The Court of Appeals of Washington, Division One
Dec 29, 1986
46 Wn. App. 339 (Wash. Ct. App. 1986)

Opinion

No. 15810-4-I.

December 29, 1986.

[1] Venue — Right to Change — After Trial — Prejudice — Necessity. When no challenge is made to wrong venue until after trial, a party must show prejudice to obtain a change of venue.

[2] Evidence — Hearsay — Absence of Objection — Effect. Hearsay evidence admitted without objection may be considered for its probative value.

Guardians — Juveniles — Custody — Guardianship Statutes.

Nature of Action: A minor's grandparents petitioned to be appointed guardians.

Superior Court: The Superior Court for Island County, No. 84-4-00040-8, Howard A. Patrick, J., on November 21, 1984, granted the petition, continued the terms of a restraining order against the parents, and denied motions to dismiss and for change of venue. Court of Appeals: Holding that change of venue was properly refused and that the evidence was sufficient to support the appointment of guardians but that there was no authority for the custody limitation, the court affirms the judgment except as to the custody restraints which are reversed.

Charles E. Welsh, for appellants.

Mark D. Theune and Kenneth A. Manni, for respondents.


The parents, Thomas and Evelyn Marshall, appeal from an order appointing the grandparents, Rlyn and Mary Pitt, guardians of the person and estate of Tanya Marshall, then 14 years old.

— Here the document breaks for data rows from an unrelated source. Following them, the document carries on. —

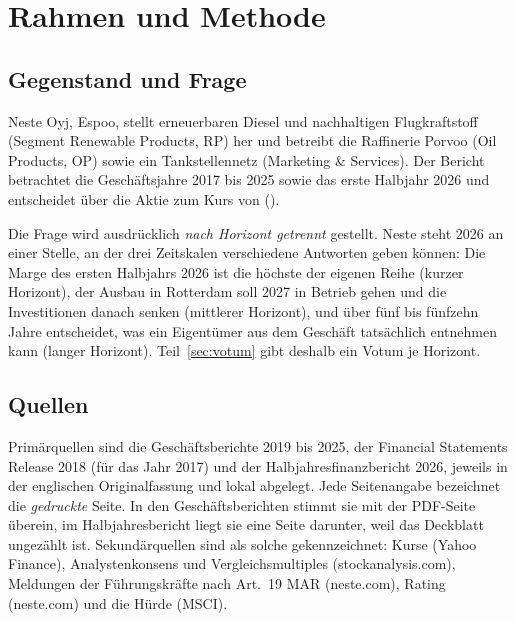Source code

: \section*{Rahmen und Methode}
\label{sec:methode}

\subsection*{Gegenstand und Frage}

Neste Oyj, Espoo, stellt erneuerbaren Diesel und nachhaltigen Flugkraftstoff (Segment
Renewable Products, RP) her und betreibt die Raffinerie Porvoo (Oil Products, OP) sowie ein
Tankstellennetz (Marketing \& Services). Der Bericht betrachtet die Gesch\"aftsjahre 2017
bis 2025 sowie das erste Halbjahr 2026 und entscheidet \"uber die Aktie zum Kurs von
 (\KursDatum).

Die Frage wird ausdr\"ucklich \emph{nach Horizont getrennt} gestellt. Neste steht 2026 an
einer Stelle, an der drei Zeitskalen verschiedene Antworten geben k\"onnen: Die Marge des
ersten Halbjahrs 2026 ist die h\"ochste der eigenen Reihe (kurzer Horizont), der Ausbau in
Rotterdam soll 2027 in Betrieb gehen und die Investitionen danach senken (mittlerer
Horizont), und \"uber f\"unf bis f\"unfzehn Jahre entscheidet, was ein Eigent\"umer aus dem
Gesch\"aft tats\"achlich entnehmen kann (langer Horizont). Teil~\ref{sec:votum} gibt deshalb
ein Votum je Horizont.

\subsection*{Quellen}

Prim\"arquellen sind die Gesch\"aftsberichte 2019 bis 2025, der Financial Statements
Release 2018 (f\"ur das Jahr 2017) und der Halbjahresfinanzbericht 2026, jeweils in der
englischen Originalfassung und lokal abgelegt. Jede Seitenangabe bezeichnet die
\emph{gedruckte} Seite. In den Gesch\"aftsberichten stimmt sie mit der PDF-Seite
\"uberein, im Halbjahresbericht liegt sie eine Seite darunter, weil das Deckblatt
ungez\"ahlt ist. Sekund\"arquellen sind als solche gekennzeichnet: Kurse (Yahoo Finance),
Analystenkonsens und Vergleichsmultiples (stockanalysis.com), Meldungen der
F\"uhrungskr\"afte nach Art.~19 MAR (neste.com), Rating (neste.com) und die H\"urde (MSCI).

On October 22, 1984, John McElheron, a social worker with the Department of Social and Health Services, interviewed Tanya Marshall regarding allegations of inappropriate sexual conduct on the part of her father. Tanya told McElheron that her father, Thomas Marshall, had touched her breasts underneath her clothes. She said that he had been drinking at the time and described his history of alcohol abuse.

Later that day, McElheron interviewed Tanya's mother, Evelyn Marshall. He proposed several options to her, including placing Tanya with a relative. The next day, Tanya recanted her story in another interview with McElheron. Evelyn Marshall eventually decided to place Tanya in the custody of her grandparents for the rest of the school year and signed a document to that effect.

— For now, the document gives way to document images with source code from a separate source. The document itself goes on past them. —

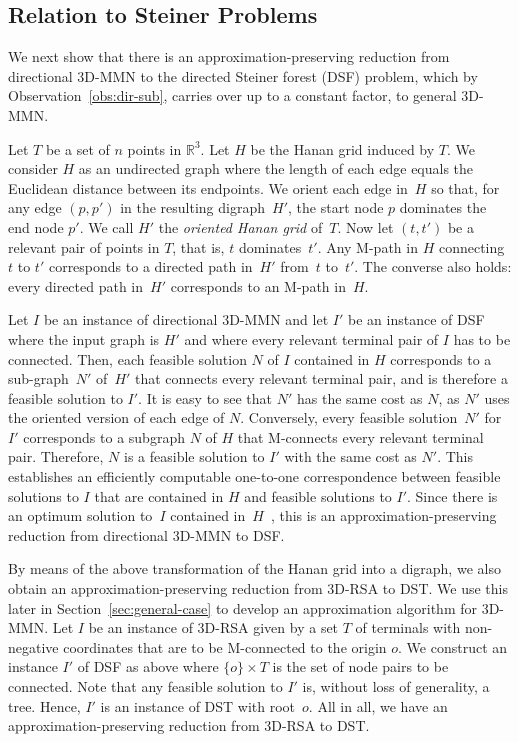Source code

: \documentclass[11pt]{llncs}
\begin{document}
\subsection{Relation to Steiner Problems}
\label{sec:relat-stein-type}

We next show that there is an approximation-preserving reduction
from directional 3D-MMN to the directed Steiner forest (DSF) problem,
which by Observation~\ref{obs:dir-sub}, carries over up to a constant
factor, to general 3D-MMN. 

Let $T$ be a set of $n$ points in $\mathbb{R}^3$.  Let $H$ be the
Hanan grid induced by $T$.  We consider $H$ as an undirected graph
where the length of each edge equals the Euclidean distance between
its endpoints.  We orient each edge in~$H$ so that, for any edge
$(p,p')$ in 
the resulting digraph~$H'$, the start node $p$ dominates the end node
$p'$.  We call $H'$ the \emph{oriented Hanan grid} of~$T$.  
Now let
$(t,t')$ be a relevant pair of points in $T$, that is, $t$
dominates~$t'$.  Any M-path in $H$ connecting $t$ to $t'$ corresponds
to a directed path in~$H'$ from~$t$ to~$t'$.  The converse also holds:
every directed path in~$H'$ corresponds to an M-path in~$H$.

Let $I$ be an instance of directional 3D-MMN and let $I'$ be an 
instance of DSF where the input graph is $H'$ and where every relevant
terminal pair of $I$ has to be connected.  Then, each feasible solution $N$
of $I$ contained in $H$ corresponds to a sub-graph~$N'$ of~$H'$ that
connects every relevant terminal pair, and is therefore a 
feasible solution to $I'$.  It is easy to see that $N'$ has the same
cost as $N$, 
as $N'$ uses the oriented version of each edge of $N$.
Conversely, every feasible solution~$N'$ for~$I'$ corresponds to a
subgraph $N$ of $H$ that M-connects every relevant terminal pair.
Therefore, $N$ is a feasible solution to $I'$ with the same cost as
$N'$.  This establishes an efficiently computable one-to-one
correspondence between feasible solutions to $I$ that are contained in
$H$ and feasible solutions to $I'$.  Since there is an optimum
solution to~$I$ contained in~$H$~\cite{gln-ammn-01}, this is an
approximation-preserving reduction from directional 3D-MMN to DSF.

By means of the above transformation of the Hanan grid into a digraph,
we also obtain an approximation-preserving reduction from 3D-RSA to
DST.  We use this later in
Section~\ref{sec:general-case} to develop an approximation algorithm
for 3D-MMN.  Let $I$ be an instance of 3D-RSA given by a set $T$ of
terminals with non-negative coordinates that are to be M-connected to
the origin $o$.  We construct an instance $I'$ of DSF as above where
$\{o\}\times T$ is the set of node pairs to be connected.
Note that any feasible solution to $I'$ is, without loss of
generality, a tree.  Hence, $I'$ is an instance of DST with root~$o$.
All in all, we have an approximation-preserving reduction from 3D-RSA
to DST. 
\end{document}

On October 31, Rlyn and Mary Pitt, as petitioners, filed a petition in Island County Superior Court pursuant to RCW 11.88 requesting that they be appointed Tanya's guardians. The court ordered the parents to appear on November 21 to show cause why the petition should not be granted. The court also entered a temporary restraining order prohibiting the parents from contacting Tanya without the Pitts' consent. The hearing on that order was also to be held on November 21.

At the hearing, the court heard testimony from the Marshalls, the Pitts and McElheron, as well as Dr. Diane Reardon, a psychologist, and an attorney, Jessie Valentine, Tanya's guardian ad litem. After the petitioners' case, the Marshalls moved for a change of venue to King County and dismissal. The court denied both motions.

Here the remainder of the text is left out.